Was ich an Discountern hasse

Roberts Kolumne am 19. Oktober 2008

Gestern, ausgerechnet auch noch ein Samstag, war wieder einer dieser verdammten Tage, an dem ich mich beim Einkaufen diese Frage frage: Was ist an Geschäften, Läden, Märkten so schlimm, dass jeder Deutsche stets bemüht ist, sie so schnell wie möglich wieder verlassen zu können? Bist du noch beim Einkaufen oder schon auf der Flucht?

Kaum stehen nur zwei Leute in der Schlange, wird die Kassierein angepflaumt, können sie nicht ne andere Kasse aufmachen?! Ein Tag hat 1440 Minuten, d. h. fünf Minuten Kassenschlange sind, oh Gott, rund 3‰ eines Tages, um die die Aufnahme eben dieser in Alkohol verzögert wird. Wenn das keinen Notstand rechtfertigt?! Und das alles nur wegen fünf Minuten …

Einige Märkte setzen dem eine Kundenbeschäftigungstherapie entgegen: Kurze Kassenschichten sorgen für stetige Bewegung im „Kassenbereich“, inklusive des „Kassenhoppings“, obwohl doch klar ist, dass es an der eigenen Kasse immer am längsten dauert. Es wäre mal interessant, was passiert, stellten sich alle Einkäufer im vollen Bewusstsein dieses Theorems an …

Aber das beste ist immer noch, auf den vorher aus allen Rohren schimpfenden Spatz am Zahltag die Kanone zu richten, spricht die Ware mit Überschallgeschwindigkeit über den Scanner zu ziehen – erst kommt die Ware und dann der Piep der Kasse. Natürlich befindet sich hinter dem Scanner kein Platz zur Ablage, weshalb der bereits mit gezücktem Portmonee bewaffnete Kunde wieder einstecken und dann einpacken muss. Und auch hier trainiert die forsche Jugend für Olympia, weil natürlich die Kassiererin zuerst fertig wird und den Kunden jetzt vorwurfsvoll anschaut: Kohle her und räum hier auf, da warten schonn die nächsten!

Wenn der Deutsche sich beim Alltagsgeschäft so wenig, ja eigentlich gar keine Zeit nimmt, verwundert es dann, dass er zur Entspannung (!) bevorzugt sonntags Einkaufen möchte?
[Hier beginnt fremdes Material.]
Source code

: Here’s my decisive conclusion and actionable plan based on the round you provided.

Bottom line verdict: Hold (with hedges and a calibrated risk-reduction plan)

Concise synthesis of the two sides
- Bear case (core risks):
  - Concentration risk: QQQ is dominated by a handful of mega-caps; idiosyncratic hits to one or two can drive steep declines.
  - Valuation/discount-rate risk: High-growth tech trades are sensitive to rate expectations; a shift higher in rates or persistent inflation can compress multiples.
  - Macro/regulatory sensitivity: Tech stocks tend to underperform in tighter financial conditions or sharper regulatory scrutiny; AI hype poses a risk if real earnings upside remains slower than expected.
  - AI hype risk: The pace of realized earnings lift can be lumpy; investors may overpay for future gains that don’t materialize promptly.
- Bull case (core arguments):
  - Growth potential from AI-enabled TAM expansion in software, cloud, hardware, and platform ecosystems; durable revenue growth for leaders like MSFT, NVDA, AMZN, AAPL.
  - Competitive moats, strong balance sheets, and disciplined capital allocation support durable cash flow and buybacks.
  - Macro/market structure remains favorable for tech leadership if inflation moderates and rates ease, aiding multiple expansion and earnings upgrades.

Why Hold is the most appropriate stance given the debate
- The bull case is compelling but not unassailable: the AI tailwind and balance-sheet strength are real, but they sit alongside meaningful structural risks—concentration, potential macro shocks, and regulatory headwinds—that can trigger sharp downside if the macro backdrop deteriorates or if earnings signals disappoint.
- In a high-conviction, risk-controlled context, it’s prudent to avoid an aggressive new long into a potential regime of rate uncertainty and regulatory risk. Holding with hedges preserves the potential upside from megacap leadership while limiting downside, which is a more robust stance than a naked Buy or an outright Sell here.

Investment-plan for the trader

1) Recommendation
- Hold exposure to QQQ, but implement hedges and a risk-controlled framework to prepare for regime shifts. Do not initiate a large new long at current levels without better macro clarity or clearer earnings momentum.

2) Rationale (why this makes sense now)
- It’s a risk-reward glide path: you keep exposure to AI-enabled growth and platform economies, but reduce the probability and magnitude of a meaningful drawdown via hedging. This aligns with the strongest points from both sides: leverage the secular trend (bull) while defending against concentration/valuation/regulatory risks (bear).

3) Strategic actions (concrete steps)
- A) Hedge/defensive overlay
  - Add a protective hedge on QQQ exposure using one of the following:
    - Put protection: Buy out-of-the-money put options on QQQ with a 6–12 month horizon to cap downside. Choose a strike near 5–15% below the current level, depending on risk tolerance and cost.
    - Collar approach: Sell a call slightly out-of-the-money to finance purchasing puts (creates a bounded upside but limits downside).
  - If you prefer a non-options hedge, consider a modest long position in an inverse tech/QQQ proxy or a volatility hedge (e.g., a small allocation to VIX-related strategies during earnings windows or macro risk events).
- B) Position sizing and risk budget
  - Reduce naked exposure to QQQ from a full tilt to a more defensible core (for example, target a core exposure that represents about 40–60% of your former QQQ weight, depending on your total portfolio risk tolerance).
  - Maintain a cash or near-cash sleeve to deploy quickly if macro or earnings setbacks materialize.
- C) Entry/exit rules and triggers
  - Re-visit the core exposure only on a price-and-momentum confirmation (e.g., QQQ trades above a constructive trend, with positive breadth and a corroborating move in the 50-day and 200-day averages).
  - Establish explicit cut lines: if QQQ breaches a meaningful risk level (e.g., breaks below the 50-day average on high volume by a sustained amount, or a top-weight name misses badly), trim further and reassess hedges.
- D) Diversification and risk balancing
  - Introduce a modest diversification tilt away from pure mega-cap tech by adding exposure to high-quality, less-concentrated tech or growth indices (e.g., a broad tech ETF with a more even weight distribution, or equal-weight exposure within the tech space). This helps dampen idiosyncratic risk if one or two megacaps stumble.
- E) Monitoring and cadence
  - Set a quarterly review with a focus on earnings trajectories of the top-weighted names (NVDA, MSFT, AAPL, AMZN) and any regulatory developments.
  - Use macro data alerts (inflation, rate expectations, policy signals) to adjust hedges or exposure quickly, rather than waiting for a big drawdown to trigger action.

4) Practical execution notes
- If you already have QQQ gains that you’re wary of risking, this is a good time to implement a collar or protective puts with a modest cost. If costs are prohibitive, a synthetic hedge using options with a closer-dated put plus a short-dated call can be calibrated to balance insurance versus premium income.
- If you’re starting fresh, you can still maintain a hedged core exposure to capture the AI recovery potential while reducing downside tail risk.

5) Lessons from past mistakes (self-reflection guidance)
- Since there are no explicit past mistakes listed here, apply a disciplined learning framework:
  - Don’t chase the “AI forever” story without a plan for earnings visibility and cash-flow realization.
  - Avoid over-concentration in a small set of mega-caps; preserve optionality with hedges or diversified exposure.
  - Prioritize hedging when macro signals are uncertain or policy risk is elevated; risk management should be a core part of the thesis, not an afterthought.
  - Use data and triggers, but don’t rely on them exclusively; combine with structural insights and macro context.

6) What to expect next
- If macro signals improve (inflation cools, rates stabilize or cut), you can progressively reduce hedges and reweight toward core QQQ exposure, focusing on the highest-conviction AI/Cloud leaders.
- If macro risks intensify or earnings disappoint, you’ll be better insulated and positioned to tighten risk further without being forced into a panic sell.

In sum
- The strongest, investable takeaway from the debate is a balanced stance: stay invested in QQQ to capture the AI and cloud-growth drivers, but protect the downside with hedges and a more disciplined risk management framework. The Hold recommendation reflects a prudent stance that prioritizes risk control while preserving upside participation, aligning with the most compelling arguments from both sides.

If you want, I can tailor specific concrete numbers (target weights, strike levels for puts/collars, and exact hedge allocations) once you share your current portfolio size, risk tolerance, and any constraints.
Oder ist er auch am verkaufsoffenen Sonntag so drauf? Da sich diese Tage meist durch Prachtwetter auszeichnen, heißt es für mich dann doch eher ganz raus in die Natur. Auf dem Bike gibt es keine Staus, keine Hektik, keine Termine, keine Kompromisse – und danach kein anderes Bier als ein frisch gezapftes Weizen für mich und meine Freunde, bittschö.

Die Engländer aber sollen uns in dieser Hinsicht mal wieder voraus sein. „Wieder“ deshalb, weil dort die Bahnen wieder verstaatlicht werden, die Banken ein bisschen mehr pleite sind und der Überwachungsstaat ausgebauter. Typisch britisch stellt man sich dort im Supermarkt brav in der Kassenschlange an, es gibt keine Hektik und zur Belohnung packt einem die Kassiererin sogar den kompletten Einkauf ein.

Aber für so etwas haben wir in Deutschland ja nun einmal keine Zeit – noch nicht einmal im Urlaub.